Editor as news gatherer

Editor as news gatherer

: I think we’re getting ready to define a new job description of the journalist.

One of my favorite soundbites — oh, I got a million of ’em — is that we in the press need to think of ourselves not just as news creators but also as news gatherers, collecting news from inside and outside our newsrooms and sharing it wherever, whenever, and however people want.

Or to say it in another obnoxious soundbite: We need to stop being controllers and start being enablers.

I read Stephen Baker’s post on the Businessweek Blogspotting blog recounting lunch at a Korean restaurant (note outsourcing irony) with a media exec who argued that we will soon the rise of a new kind of newsperson. They see it as a new kind of reporter.

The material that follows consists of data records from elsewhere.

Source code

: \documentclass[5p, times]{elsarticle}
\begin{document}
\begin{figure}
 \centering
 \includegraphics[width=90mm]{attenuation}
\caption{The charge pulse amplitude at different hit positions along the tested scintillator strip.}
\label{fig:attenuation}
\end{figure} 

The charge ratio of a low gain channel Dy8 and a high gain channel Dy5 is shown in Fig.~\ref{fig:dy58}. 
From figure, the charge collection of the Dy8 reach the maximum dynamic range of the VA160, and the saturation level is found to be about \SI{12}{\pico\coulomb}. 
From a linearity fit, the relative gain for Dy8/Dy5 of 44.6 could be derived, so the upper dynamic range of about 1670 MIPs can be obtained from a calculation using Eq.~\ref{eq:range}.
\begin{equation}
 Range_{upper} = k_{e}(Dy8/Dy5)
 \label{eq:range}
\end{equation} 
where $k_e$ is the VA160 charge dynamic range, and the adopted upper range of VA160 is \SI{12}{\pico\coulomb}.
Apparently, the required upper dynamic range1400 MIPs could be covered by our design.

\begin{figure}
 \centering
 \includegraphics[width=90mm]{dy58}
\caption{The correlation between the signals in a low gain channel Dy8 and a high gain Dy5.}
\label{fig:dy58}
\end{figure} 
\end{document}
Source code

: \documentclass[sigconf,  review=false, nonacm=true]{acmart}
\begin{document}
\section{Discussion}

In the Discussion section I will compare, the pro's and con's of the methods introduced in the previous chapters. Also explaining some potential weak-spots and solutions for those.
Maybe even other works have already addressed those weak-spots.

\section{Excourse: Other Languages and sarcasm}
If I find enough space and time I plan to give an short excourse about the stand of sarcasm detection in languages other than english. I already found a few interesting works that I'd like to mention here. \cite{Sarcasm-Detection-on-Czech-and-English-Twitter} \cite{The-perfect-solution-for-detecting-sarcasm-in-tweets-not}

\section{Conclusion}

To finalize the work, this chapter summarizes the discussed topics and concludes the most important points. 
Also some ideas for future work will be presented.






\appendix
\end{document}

I think it’s a new kind of editor who gathers and sifts and vets and shares and guides and goads — and does all that not just with beat reporters but with beat citizens: readers turned writers.

Baker and lunchmate think these people will be higher paid because of their multimedia skills. As editors, that may be true (though multimedia skills are today the birthright of the young: no big deal). As reporters, I think, however, that there will not be a scarcity of talent and eagerness out there — witness the blogs — and so payment for reporting could decline. From their lunch:

He said that the day of the classic “beat reporter,” is coming to an end. Replacing the legions of beat reporters banging out their stories in newsrooms, he predicts, will be a far smaller group of so-called multimedia journalists. These people will be higher paid. They will know how to harvest the knowledge of experts and citizen reporters alike, and will fashion new journalistic products out of various media. They will have entrepreneurial skills and many will create their own brands….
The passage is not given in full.